Posts Tagged ‘Sweet Violets’

Review – Polyphonia, Sweet Violets, Carbon Life – Royal Ballet at Royal Opera House

April 13, 2012

I am a big fan of triple bills, and a big supporter of new ballets, so a chance to see not one, but two new works at the Royal Ballet was not to be turned down. The first piece was by Liam Scarlet, whose choreographic development I’ve been tracking with enthusiasm for the last few years; it had a real advance buzz as a “murder mystery ballet” (what fun!). The second was by Wayne McGregor, whom I admit I’ve been feeling rather cool toward since he blew me off in high diva fashion some years back; advance buzz on his was, er, abstract something, with bonus awesome costumes. And then, well, there was a work by Christopher Wheeldon, whom I’ve got mixed feeling about – I’ve seen many of his works of which there was one hit and many misses; his advance buzz was, however, most positive.

Wheeldon was up first with Polyphonia, set to the initially grating sounds of Ligeti driving couples doing angular, unconnected motions … but the music smoothed out and the partnering became more intimate. My favorite moment was when lovely Sarah Lamb was bent back over her partner’s body and slid underneath his bent knee – I briefly felt fat and inflexible but enjoyed the motion and shape nonetheless.

Next up was Sweet Violet. I’d been told the ballet was hard to get without reading the program notes, but to be honest, even with reading them, I had no idea what was going on. There’s a scene of a murder, a scene of a painter and his model (and some cops or something), a scene at a dance hall, maybe some other scenes, a man all dressed in black, one with a letter … I’m sorry, I lost track.

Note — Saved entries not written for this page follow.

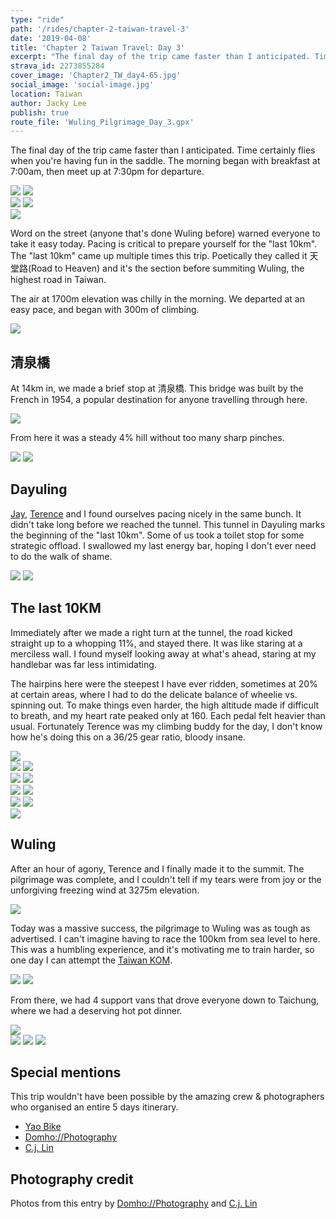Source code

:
 ```yaml
---
type: "ride"
path: '/rides/chapter-2-taiwan-travel-3'
date: '2019-04-08'
title: 'Chapter 2 Taiwan Travel: Day 3'
excerpt: "The final day of the trip came faster than I anticipated. Time certainly flies when you're having fun in the saddle. The morning began with breakfast at 7:00am, then meet up at 7:30pm for departure."
strava_id: 2273855284
cover_image: 'Chapter2_TW_day4-65.jpg'
social_image: 'social-image.jpg'
location: Taiwan
author: Jacky Lee
publish: true
route_file: 'Wuling_Pilgrimage_Day_3.gpx'
---
```


The final day of the trip came faster than I anticipated. Time certainly flies when you're having fun in the saddle. The morning began with breakfast at 7:00am, then meet up at 7:30pm for departure.

<div class='c-photo-cluster'>
<div class='flex'>
<image-zoom><img src='Chapter2_TW_day4-1.jpg'/></image-zoom>
<image-zoom><img src='Chapter2_TW_day4-4.jpg'/></image-zoom>
</div>
<div class='flex'>
<image-zoom><img src='Chapter2_TW_day4-3.jpg'/></image-zoom>
<image-zoom><img src='01.jpg'/></image-zoom>
</div>
<image-zoom><img src='Chapter2_TW_day4-9.jpg'/></image-zoom>
</div>

Word on the street (anyone that's done Wuling before) warned everyone to take it easy today. Pacing is critical to prepare yourself for the "last 10km". The "last 10km" came up multiple times this trip. Poetically they called it 天堂路(Road to Heaven) and it's the section before summiting Wuling, the highest road in Taiwan.

The air at 1700m elevation was chilly in the morning. We departed at an easy pace, and began with 300m of climbing.

<div class='c-photo-cluster'>
<image-zoom caption="Everyone played it safe, saving enough energy for the last 10km"><img src='Chapter2_TW_day4-10.jpg'/></image-zoom>
</div>

## 清泉橋

At 14km in, we made a brief stop at <marker-link lat='24.297262' lng='121.280214' label='A' zoom='13'>清泉橋</marker-link>. This bridge was built by the French in 1954, a popular destination for anyone travelling through here.

<div class='c-photo-cluster'>
<image-zoom caption="清泉橋"><img src='Chapter2_TW_day4-12.jpg'/></image-zoom>
</div>

From here it was a steady 4% hill without too many sharp pinches.

<div class='c-photo-cluster'>
<div class='flex'>
<image-zoom><img src='Chapter2_TW_day4-21.jpg'/></image-zoom>
<image-zoom><img src='Chapter2_TW_day4-26.jpg'/></image-zoom>
</div>
</div>

## Dayuling

[Jay](https://www.instagram.com/ecboyy/), [Terence](https://www.instagram.com/terence.yeh/) and I found ourselves pacing nicely in the same bunch. It didn't take long before we reached the tunnel. This tunnel in <marker-link lat='24.180848' lng='121.309831' label='B' zoom='13'>Dayuling</marker-link> marks the beginning of the "last 10km". Some of us took a toilet stop for some strategic offload. I swallowed my last energy bar, hoping I don't ever need to do the walk of shame.

<div class='c-photo-cluster'>
<image-zoom caption="This tunnel marks the beginning of the 'last 10km'"><img src='Chapter2_TW_day4-43.jpg'/></image-zoom>
<image-zoom><img src='Chapter2_TW_day4-56.jpg'/></image-zoom>
</div>

## The last 10KM

Immediately after we made a right turn at the tunnel, the road kicked straight up to a whopping 11%, and stayed there. It was like staring at a merciless wall. I found myself looking away at what's ahead, staring at my handlebar was far less intimidating.

The hairpins here were the steepest I have ever ridden, sometimes at 20% at certain areas, where I had to do the delicate balance of wheelie vs. spinning out. To make things even harder, the high altitude made if difficult to breath, and my heart rate peaked only at 160. Each pedal felt heavier than usual. Fortunately Terence was my climbing buddy for the day, I don't know how he's doing this on a 36/25 gear ratio, bloody insane.

<div class='c-photo-cluster'>
<image-zoom caption="Terence, my climbing buddy."><img src='Chapter2_TW_day4-57.jpg'/></image-zoom>
<div class='flex'>
<image-zoom><img src='Chapter2_TW_day4-58.jpg'/></image-zoom>
<image-zoom><img src='04.jpg'/></image-zoom>
</div>
<div class='flex'>
<image-zoom><img src='Chapter2_TW_day4-65.jpg'/></image-zoom>
<image-zoom><img src='05.jpg'/></image-zoom>
</div>
<div class='flex'>
<image-zoom><img src='Chapter2_TW_day4-85.jpg'/></image-zoom>
<image-zoom><img src='Chapter2_TW_day4-79.jpg'/></image-zoom>
</div>
<div class='flex'>
<image-zoom><img src='Chapter2_TW_day4-77.jpg'/></image-zoom>
<image-zoom><img src='Chapter2_TW_day4-63.jpg'/></image-zoom>
</div>
<image-zoom><img src='06.jpg'/></image-zoom>
</div>

## Wuling

After an hour of agony, Terence and I finally made it to the summit. The pilgrimage was complete, and I couldn't tell if my tears were from joy or the unforgiving freezing wind at 3275m elevation.

<div class='c-photo-cluster'>
<image-zoom caption="Taking a photo with this signage is a must if you make it up here."><img src='02.jpg'/></image-zoom>
</div>

Today was a massive success, the pilgrimage to <marker-link lat='24.137157' lng='121.275718' label='C' zoom='12'>Wuling</marker-link> was as tough as advertised. I can't imagine having to race the 100km from sea level to here. This was a humbling experience, and it's motivating me to train harder, so one day I can attempt the [Taiwan KOM](https://www.youtube.com/watch?v=Sxfd2xzlM6k).

<div class='c-photo-cluster'>
<image-zoom><img src='03.jpg'/></image-zoom>
<image-zoom caption="Everybody was stoked to have completed the challenge, but a huge 'fuck you' to the organiser Yao for organising such a torturous route!"><img src='Chapter2_TW_day4-92.jpg'/></image-zoom>
</div>

From there, we had 4 support vans that drove everyone down to Taichung, where we had a deserving hot pot dinner.

<div class='c-photo-cluster'>
<image-zoom caption="All of our bikes went on the support vans. The ride down to Taichung took 2 hours."><img src='Chapter2_TW_day4-88.jpg'/></image-zoom>
<div class='flex'>
<image-zoom caption="Team Thailand"><img src='Chapter2_TW_day4-93.jpg'/></image-zoom>
<image-zoom caption="Team Korea"><img src='Chapter2_TW_day4-94.jpg'/></image-zoom>
<image-zoom caption="A massive kudos to our photographers Dominic and C.j for the trip. They made us look good!"><img src='Chapter2_TW_day4-95.jpg'/></image-zoom>
</div>
</div>

## Special mentions

This trip wouldn't have been possible by the amazing crew & photographers who organised an entire 5 days itinerary.

- [Yao Bike](https://www.facebook.com/yaobike/)
- [Domho://Photography](https://www.facebook.com/domhosports)
- [C.j. Lin](https://www.facebook.com/chunju.lin.315)

## Photography credit

Photos from this entry by [Domho://Photography](https://www.facebook.com/domhosports) and [C.j. Lin](https://www.facebook.com/chunju.lin.315)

I could not get the narrative to cohere together into anything like what was described in the program, although there were some great moments of spectacle (I loved the bit done with the backstage view of a stage, complete with people in a box watching us – what fun!). I’m not sure how the dance was … my brain was working to hard to try to get things to make sense to actually engage with the movement. And the various female characters were all a blur. It was fun to watch and I enjoyed the music but overall it was a bit too much of a mess to be good.

We ended with Carbon Life, which I wasn’t actually the least bit excited about given what a steaming pile of poo Live Fire Exercise was and McGregor’s general downward arc over the years. I thought about it during the show, about what had changed in my perception of his work. When I first saw Chroma, I thought, my God, a whole new language for ballet! But now I think, my God, the exact same moves I saw before. It’s a language, but one that seems dedicated to finding 64 ways of saying “snow.”

In the end, though, this was my favorite part of the evening. McGregor is big on collaborating and this time he had some amazing musicians doing great pop songs (did he pick them? because they were cool) live at the back of the stage while the dancers performed in some wild costumes in front. The preview I’d read in Time Out said the dancers basically put ON the costumes over the course of the evening, which was about right; they started practically naked (in black hip-hugger shorts, the women in flesh colored shirts, the men topless and yummy) then came on with the strange clothes, kind of fooling around in them, as it were – with spikey tutu skirts designed to inhibit partnering and stiff, pointy glove things that immobilized arms rather than emphasizing their movement – the costumes were a bit of show in themselves. Ultimately it all came off as a sort of fun dance party. Choreography? I don’t remember any of it. But a good time was had by all. I can only hope it gets remounted in the Floral Hall next time so we can all dance along.

(This review is for a performance that took lace on Thursday, April 12th, 2012. It continues through April 23rd.)